Mary: I can! Apple…A-P-P-L-E…
Teacher: Very good, Mary…OK, who can spell a word that begins with “B”?
Eddie: I can! Banana B-A-N-A-N-A…
…and so on…until the teacher reaches “W”…
Teacher: OK, who can spell a word that begins with “W”?
Johnny: I can! Womb…W-O-M-B…
Teacher: Very good, Johnny…that’s where babies come from, right?
Johnny: No, it’s the sound of two elephants fucking…WOMB! WOMB! WOMB!..
Mouse and Elephant are having an after-work beer at the local watering hole, and in walks Giraffe, all slinky neck and long legs. Mouse says to Elephant, “Y’know, I believe I’m gonna’ get me some of that!” Elephant laughs, “Man, she is way out of your league. Have another beer!” Mouse is not to be denied, however, hops down from the bar stool and strolls over. He and Giraffe chat for awhile, have a drink together and then leave together.

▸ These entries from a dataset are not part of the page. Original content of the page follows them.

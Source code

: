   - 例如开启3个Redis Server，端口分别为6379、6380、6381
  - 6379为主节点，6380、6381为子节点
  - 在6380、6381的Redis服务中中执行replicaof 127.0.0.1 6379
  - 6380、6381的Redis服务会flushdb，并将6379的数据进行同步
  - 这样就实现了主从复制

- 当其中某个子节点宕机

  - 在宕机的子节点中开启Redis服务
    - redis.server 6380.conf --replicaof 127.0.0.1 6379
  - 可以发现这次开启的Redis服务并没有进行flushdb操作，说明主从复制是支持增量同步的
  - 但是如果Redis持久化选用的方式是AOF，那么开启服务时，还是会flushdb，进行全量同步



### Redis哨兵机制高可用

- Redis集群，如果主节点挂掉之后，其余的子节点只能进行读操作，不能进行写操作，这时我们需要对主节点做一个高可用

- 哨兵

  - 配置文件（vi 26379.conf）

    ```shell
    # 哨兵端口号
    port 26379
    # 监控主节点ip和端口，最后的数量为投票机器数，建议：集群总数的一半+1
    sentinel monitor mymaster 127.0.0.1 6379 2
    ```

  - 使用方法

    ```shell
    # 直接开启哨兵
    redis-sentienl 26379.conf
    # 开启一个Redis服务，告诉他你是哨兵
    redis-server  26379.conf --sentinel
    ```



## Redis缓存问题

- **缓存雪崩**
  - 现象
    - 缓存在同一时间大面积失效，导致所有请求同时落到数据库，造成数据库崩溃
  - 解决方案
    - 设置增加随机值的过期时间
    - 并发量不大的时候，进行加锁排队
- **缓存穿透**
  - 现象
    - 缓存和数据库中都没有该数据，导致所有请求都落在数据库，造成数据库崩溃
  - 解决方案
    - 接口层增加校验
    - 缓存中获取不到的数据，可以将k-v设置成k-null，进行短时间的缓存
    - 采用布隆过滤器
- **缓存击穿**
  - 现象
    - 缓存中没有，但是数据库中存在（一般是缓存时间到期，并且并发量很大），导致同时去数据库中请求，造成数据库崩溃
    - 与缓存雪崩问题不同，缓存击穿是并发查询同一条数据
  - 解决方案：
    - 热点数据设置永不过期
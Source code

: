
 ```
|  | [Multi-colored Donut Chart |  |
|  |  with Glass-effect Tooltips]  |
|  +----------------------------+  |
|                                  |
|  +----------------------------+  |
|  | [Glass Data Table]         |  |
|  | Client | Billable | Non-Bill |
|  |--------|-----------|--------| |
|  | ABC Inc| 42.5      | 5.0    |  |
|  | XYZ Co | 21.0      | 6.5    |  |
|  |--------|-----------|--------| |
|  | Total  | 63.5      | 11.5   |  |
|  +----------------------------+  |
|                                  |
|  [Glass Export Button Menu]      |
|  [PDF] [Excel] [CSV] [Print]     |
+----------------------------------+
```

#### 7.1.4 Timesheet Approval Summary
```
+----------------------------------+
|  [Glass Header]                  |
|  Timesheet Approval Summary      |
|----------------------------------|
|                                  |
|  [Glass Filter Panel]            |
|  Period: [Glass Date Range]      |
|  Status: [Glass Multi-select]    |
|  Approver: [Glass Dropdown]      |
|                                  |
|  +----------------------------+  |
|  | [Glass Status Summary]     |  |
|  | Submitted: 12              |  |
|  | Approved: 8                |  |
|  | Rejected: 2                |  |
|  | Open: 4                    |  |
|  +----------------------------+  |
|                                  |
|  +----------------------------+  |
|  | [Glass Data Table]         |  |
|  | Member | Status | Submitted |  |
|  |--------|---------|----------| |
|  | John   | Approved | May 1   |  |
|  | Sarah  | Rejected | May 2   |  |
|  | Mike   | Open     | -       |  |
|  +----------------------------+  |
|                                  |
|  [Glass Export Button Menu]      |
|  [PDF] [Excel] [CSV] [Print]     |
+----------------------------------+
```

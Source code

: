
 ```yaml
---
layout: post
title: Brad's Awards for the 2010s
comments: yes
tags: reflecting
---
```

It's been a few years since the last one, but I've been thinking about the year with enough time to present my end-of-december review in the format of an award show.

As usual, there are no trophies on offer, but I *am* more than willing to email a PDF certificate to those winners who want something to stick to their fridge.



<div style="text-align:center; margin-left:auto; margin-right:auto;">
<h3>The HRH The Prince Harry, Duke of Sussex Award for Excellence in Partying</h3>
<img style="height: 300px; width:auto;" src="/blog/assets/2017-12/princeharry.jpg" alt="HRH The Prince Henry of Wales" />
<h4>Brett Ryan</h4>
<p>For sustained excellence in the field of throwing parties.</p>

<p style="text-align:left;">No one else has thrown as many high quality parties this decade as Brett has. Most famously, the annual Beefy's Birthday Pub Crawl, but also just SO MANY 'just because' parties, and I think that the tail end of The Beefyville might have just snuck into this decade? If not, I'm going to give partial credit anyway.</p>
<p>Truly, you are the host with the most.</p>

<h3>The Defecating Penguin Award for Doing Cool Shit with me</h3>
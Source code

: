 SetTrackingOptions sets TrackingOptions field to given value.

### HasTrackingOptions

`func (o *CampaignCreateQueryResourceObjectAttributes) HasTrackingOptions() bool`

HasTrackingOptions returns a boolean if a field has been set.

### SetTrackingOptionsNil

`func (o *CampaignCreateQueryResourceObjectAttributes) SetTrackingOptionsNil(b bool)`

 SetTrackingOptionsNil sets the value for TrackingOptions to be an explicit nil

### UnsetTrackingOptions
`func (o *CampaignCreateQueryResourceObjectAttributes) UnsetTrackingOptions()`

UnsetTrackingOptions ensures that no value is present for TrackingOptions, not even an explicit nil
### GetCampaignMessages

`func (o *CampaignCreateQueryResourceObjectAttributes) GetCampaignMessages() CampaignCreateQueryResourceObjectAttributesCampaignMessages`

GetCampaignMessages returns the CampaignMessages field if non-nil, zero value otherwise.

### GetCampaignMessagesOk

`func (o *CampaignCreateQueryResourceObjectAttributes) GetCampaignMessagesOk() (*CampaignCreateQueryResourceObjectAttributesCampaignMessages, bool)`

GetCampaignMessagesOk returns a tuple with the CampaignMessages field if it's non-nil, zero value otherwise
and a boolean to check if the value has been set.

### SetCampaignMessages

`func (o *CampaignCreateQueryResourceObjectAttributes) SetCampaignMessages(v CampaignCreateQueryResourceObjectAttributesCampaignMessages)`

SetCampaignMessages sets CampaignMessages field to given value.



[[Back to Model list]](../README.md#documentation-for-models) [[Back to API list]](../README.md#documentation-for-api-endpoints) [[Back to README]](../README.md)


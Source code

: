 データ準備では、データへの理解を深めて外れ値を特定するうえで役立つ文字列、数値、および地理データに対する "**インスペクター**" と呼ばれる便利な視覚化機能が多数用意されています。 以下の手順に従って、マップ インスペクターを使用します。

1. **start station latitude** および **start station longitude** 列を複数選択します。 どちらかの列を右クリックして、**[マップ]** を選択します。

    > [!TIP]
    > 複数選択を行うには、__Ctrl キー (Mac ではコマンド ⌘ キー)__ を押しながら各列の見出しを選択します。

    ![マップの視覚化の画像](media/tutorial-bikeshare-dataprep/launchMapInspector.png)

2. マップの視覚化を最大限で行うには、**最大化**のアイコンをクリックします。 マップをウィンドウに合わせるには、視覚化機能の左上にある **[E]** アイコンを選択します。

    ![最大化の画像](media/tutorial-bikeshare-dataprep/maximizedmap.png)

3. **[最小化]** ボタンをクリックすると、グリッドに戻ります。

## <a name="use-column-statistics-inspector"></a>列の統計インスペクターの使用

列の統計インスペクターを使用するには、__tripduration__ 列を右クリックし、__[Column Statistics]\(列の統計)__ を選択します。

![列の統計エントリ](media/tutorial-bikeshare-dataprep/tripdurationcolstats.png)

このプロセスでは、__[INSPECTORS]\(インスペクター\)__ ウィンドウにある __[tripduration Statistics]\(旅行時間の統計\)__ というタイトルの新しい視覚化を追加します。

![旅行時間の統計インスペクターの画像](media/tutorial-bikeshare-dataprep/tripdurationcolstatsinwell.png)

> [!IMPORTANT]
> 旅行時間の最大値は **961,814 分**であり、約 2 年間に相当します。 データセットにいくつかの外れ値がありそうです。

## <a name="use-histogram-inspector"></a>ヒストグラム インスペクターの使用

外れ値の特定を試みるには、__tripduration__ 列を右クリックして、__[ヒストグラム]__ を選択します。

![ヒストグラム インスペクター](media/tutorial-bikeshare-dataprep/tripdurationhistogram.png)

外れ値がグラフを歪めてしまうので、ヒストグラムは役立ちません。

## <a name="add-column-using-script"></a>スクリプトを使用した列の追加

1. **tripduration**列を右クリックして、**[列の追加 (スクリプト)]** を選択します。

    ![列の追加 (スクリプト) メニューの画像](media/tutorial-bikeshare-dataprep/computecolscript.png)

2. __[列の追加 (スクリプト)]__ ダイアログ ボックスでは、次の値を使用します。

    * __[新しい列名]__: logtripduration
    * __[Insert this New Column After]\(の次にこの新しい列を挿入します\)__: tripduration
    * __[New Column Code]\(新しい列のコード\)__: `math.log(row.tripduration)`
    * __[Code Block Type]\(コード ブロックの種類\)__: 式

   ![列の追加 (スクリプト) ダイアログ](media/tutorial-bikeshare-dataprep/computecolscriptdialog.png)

Next morning, Elephant’s already at work when Mouse shows up, looking like hell. “What happened last night?” Elephant asks.
“Oh, man, I am exhausted!” Mouse moans.
“Wow! How many times did you have sex!?”
“Just once. But she was really demanding. I mean constantly, ‘Kiss me, fuck me, kiss me, fuck me.’ I about ran my legs off!”
After that exercise was over, the teacher again went through the alphabet, this time having the kids to come up with a word for each letter.
She wasn’t going to call on Johnny for A, so she called on Sally. “Aunt,” Sally said.
She wasn’t going to call on him for B, so little Fred says, “Balloon.”
She wasn’t going to call on him for C, D, and certainly not for F. She went through the alphabet until she got to R. Not thinking of any curse words that started with R, she called on Johnny.
“Rat,” said Johnny.
“Good job, Johnny!” said the teacher.
“A big fucking rat, with a dick this long!” holding up his hands about a foot apart
Two more:
- Two guys are playing golf. The first guy tees up; shanks his drive, hitting his partner in the head and killing him instantly. Several days later, the first guy receives a call from the Coroner:
“I’m sorry about your friend’s tragic demise, but something came up during the autopsy that I need to ask you about. We found a Titleist lodged halfway up his rectum.”
“Oh, that? That was my Mulligan!”
- A little old lady walks into an Adult Bookstore, and approaches the clerk. “Duh-duh-duh-duh-do you-you-you-you huh-huh-huh-have th-th-th-those vuh-vuh-vuh-vibrating di-di-di-dildoes?”
“Why, yes Ma’am, we do. Do you have a question?”
“Huh-huh-huh-how duh-duh-duh-do you-you-you-you-tuh-tuh-tuh-turn th-th-th-them off?”
The mouse and the elephant are preparing for the Super Bowl. The mouse is a Giants fan, and the elephant backs the Patriots. They decide on a bet. The elephant suggests ten bucks, but the mouse is so sure, he says, “Whoever wins - gets to fuck the other one in the ass.”
“You sure?” asks the elephant. “Hell yes!” says the mouse. So they bet.
Sure enough, the Giants pull it off. The mouse is screaming, jumping around, shaking his fist. The elephant just rolls his eyes and turns around.
The mouse starts to stick it in. A cocoanut falls from a nearby tree and hits the elephant in the head.
“Ouch!” says the elephant.
The mouse screams, “TAKE IT ALL, BITCH!”
Regards,
Shodan
Two guys are out golfing behind two women, who are holding up their progress. The first guy tells his buddy to go ask if they can play through. He gets to the top of the hill, and comes back. “I can’t go talk to those women! One of them is my wife, and the other is my mistress. You go ask them.” So the other guy gets to the top of the hill, and reports back, “Small world!”